Brief | Each line of the data below holding the word "tasks" must be copied.

Provided records |
────────────────────

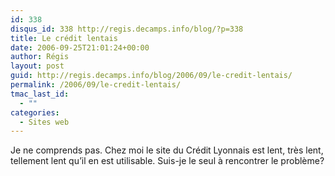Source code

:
 ```yaml
---
id: 338
disqus_id: 338 http://regis.decamps.info/blog/?p=338
title: Le crédit lentais
date: 2006-09-25T21:01:24+00:00
author: Régis
layout: post
guid: http://regis.decamps.info/blog/2006/09/le-credit-lentais/
permalink: /2006/09/le-credit-lentais/
tmac_last_id:
  - ""
categories:
  - Sites web
---
```

Je ne comprends pas. Chez moi le site du Crédit Lyonnais est lent, très lent, tellement lent qu’il en est utilisable. Suis-je le seul à rencontrer le problème?
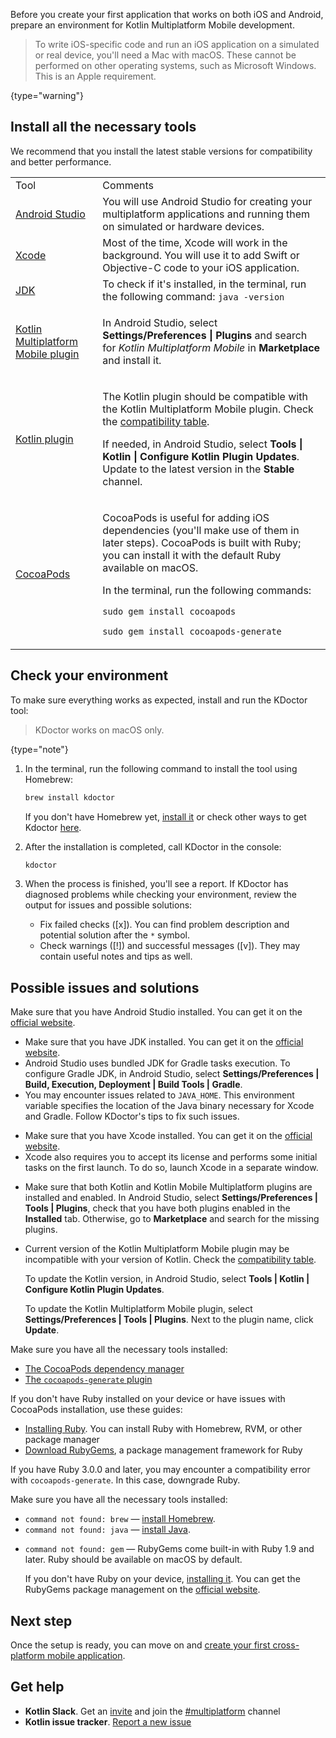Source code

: [//]: # (title: Set up environment)

Before you create your first application that works on both iOS and Android, prepare an environment for Kotlin Multiplatform
Mobile development.

> To write iOS-specific code and run an iOS application on a simulated or real device, you'll need a Mac with macOS.
> These cannot be performed on other operating systems, such as Microsoft Windows. This is an Apple requirement.
> 
{type="warning"}

## Install all the necessary tools

We recommend that you install the latest stable versions for compatibility and better performance.

<table>
   <tr>
      <td>Tool</td>
      <td>Comments</td>
   </tr>
    <tr>
        <td><a href="https://developer.android.com/studio">Android Studio</a></td>
        <td>You will use Android Studio for creating your multiplatform applications and running them on simulated or hardware devices.</td>
    </tr>
    <tr>
        <td><a href="https://apps.apple.com/us/app/xcode/id497799835">Xcode</a></td>
        <td>Most of the time, Xcode will work in the background. You will use it to add Swift or Objective-C code to your iOS application.</td>
   </tr>
   <tr>
        <td><a href="https://www.oracle.com/java/technologies/javase-downloads.html">JDK</a></td>
        <td>To check if it's installed, in the terminal, run the following command: <code style="block"
            lang="bash">java -version</code></td>
   </tr>
   <tr>
        <td><a href="multiplatform-mobile-plugin-releases.md">Kotlin Multiplatform Mobile plugin</a></td>
        <td><p>In Android Studio, select <strong>Settings/Preferences | Plugins</strong> and search for <i>Kotlin Multiplatform Mobile</i> in <strong>Marketplace</strong> and install it.</p></td>
   </tr>
   <tr>
        <td><a href="plugin-releases.md#update-to-a-new-release">Kotlin plugin</a></td>
        <td><p>The Kotlin plugin should be compatible with the Kotlin Multiplatform Mobile plugin. Check the <a href="multiplatform-mobile-plugin-releases.md#release-details">compatibility table</a>.</p>
            <p>If needed, in Android Studio, select <strong>Tools | Kotlin | Configure Kotlin Plugin Updates</strong>. Update to the latest version in the <strong>Stable</strong> channel.</p></td>
   </tr>
   <tr>
        <td><a href="https://cocoapods.org/">CocoaPods</a></td>
        <td><p>CocoaPods is useful for adding iOS dependencies (you'll make use of them in later steps). CocoaPods is built with Ruby; you can install it with the default Ruby available on macOS.</p>
            <p>In the terminal, run the following commands:</p>
            <p><code style="block"
               lang="ruby" prompt="$">sudo gem install cocoapods</code></p>
            <p><code style="block"
               lang="ruby" prompt="$">sudo gem install cocoapods-generate</code></p>
         </td>
   </tr>
</table>

## Check your environment

To make sure everything works as expected, install and run the KDoctor tool:

> KDoctor works on macOS only.
>
{type="note"}

1. In the terminal, run the following command to install the tool using Homebrew:

    ```bash
    brew install kdoctor
    ```


   If you don't have Homebrew yet, [install it](https://brew.sh/) or check other ways to get Kdoctor [here](https://github.com/Kotlin/kdoctor#installation).
2. After the installation is completed, call KDoctor in the console: 

    ```bash
    kdoctor
    ```

3. When the process is finished, you'll see a report. If KDoctor has diagnosed problems while checking your environment,
   review the output for issues and possible solutions:

   * Fix failed checks ([x]). You can find problem description and potential solution after the `*` symbol.
   * Check warnings ([!]) and successful messages ([v]). They may contain useful notes and tips as well.

## Possible issues and solutions

<deflist collapsible="true">
   <def title="Android Studio">
      Make sure that you have Android Studio installed. You can get it on the <a href="https://developer.android.com/studio">official website</a>. 
   </def>
   <def title="Java and JDK">
      <list>
         <ul>
            <li>Make sure that you have JDK installed. You can get it on the <a href="https://www.oracle.com/java/technologies/javase-downloads.html">official website</a>.</li>
            <li>Android Studio uses bundled JDK for Gradle tasks execution. To configure Gradle JDK, in Android Studio, select <strong>Settings/Preferences | Build, Execution, Deployment | Build Tools | Gradle</strong>.</li>
            <li>You may encounter issues related to <code>JAVA_HOME</code>. This environment variable specifies the location of the Java binary necessary for Xcode and Gradle. Follow KDoctor's tips to fix such issues.</li>
         </ul>
      </list>
   </def>
   <def title="Xcode">
      <ul>
         <li>Make sure that you have Xcode installed. You can get it on the <a href="https://developer.apple.com/xcode/">official website</a>.</li>
         <li>Xcode also requires you to accept its license and performs some initial tasks on the first launch. To do so, launch Xcode in a separate window.</li>
      </ul>
   </def>
   <def title="Kotlin plugins">
        <list>
            <ul>
               <li>Make sure that both Kotlin and Kotlin Mobile Multiplatform plugins are installed and enabled. In Android Studio, select <strong>Settings/Preferences | Tools | Plugins</strong>,
               check that you have both plugins enabled in the <strong>Installed</strong> tab. Otherwise, go to <strong>Marketplace</strong> and search for the missing plugins.
               </li>
               <li><p>Current version of the Kotlin Multiplatform Mobile plugin may be incompatible with your version of Kotlin. Check the <a href="https://kotlinlang.org/docs/multiplatform-mobile-plugin-releases.html#release-details">compatibility table</a>.</p>
               <p>To update the Kotlin version, in Android Studio, select <strong>Tools | Kotlin | Configure Kotlin Plugin Updates</strong>.</p>
               <p>To update the Kotlin Multiplatform Mobile plugin, select <strong>Settings/Preferences | Tools | Plugins</strong>. Next to the plugin name, click <strong>Update</strong>.</p>
               </li>
            </ul>
         </list>
   </def>
   <def title="CocoaPods">
        <p>Make sure you have all the necessary tools installed:</p>
         <list>
            <ul>
               <li><a href="https://guides.cocoapods.org/using/getting-started.html#installation">The CocoaPods dependency manager</a></li>
               <li><a href="https://github.com/square/cocoapods-generate#installation">The <code>cocoapods-generate</code> plugin</a></li>
            </ul>
         </list>
         <p>If you don't have Ruby installed on your device or have issues with CocoaPods installation, use these guides:</p>
         <list>
            <ul>
               <li><a href="https://www.ruby-lang.org/en/documentation/installation/">Installing Ruby</a>. You can install Ruby with Homebrew, RVM, or other package manager</li>
               <li><a href="https://rubygems.org/pages/download">Download RubyGems</a>, a package management framework for Ruby</li>
            </ul>
         </list>
         <p>If you have Ruby 3.0.0 and later, you may encounter a compatibility error with <code>cocoapods-generate</code>. In this case, downgrade Ruby.</p>
    </def>
   <def title="Command line">
         <list>
            <p>Make sure you have all the necessary tools installed:</p>
            <ul>
               <li><code>command not found: brew</code> —  <a href="https://brew.sh/">install Homebrew</a>.</li>
               <li><code>command not found: java</code> — <a href="https://www.oracle.com/java/technologies/javase-downloads.html">install Java</a>.</li>
               <li>
                  <p><code>command not found: gem</code> — RubyGems come built-in with Ruby 1.9 and later. Ruby should be available on macOS by default.</p>
                  <p>If you don't have Ruby on your device, <a href="https://www.ruby-lang.org/en/documentation/installation/">installing it</a>. You can get the RubyGems package management on the <a href="https://rubygems.org/pages/download/">official website</a>.</p>
               </li>
            </ul>
         </list>
    </def>
</deflist>

## Next step

Once the setup is ready, you can move on and [create your first cross-platform mobile application](multiplatform-mobile-create-first-app.md).

## Get help

* **Kotlin Slack**. Get an [invite](https://surveys.jetbrains.com/s3/kotlin-slack-sign-up) and join the [#multiplatform](https://kotlinlang.slack.com/archives/C3PQML5NU) channel
* **Kotlin issue tracker**. [Report a new issue](https://youtrack.jetbrains.com/newIssue?project=KT)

────────────────────

Solution to this problem |
            <li>Android Studio uses bundled JDK for Gradle tasks execution. To configure Gradle JDK, in Android Studio, select <strong>Settings/Preferences | Build, Execution, Deployment | Build Tools | Gradle</strong>.</li>
         <li>Xcode also requires you to accept its license and performs some initial tasks on the first launch. To do so, launch Xcode in a separate window.</li>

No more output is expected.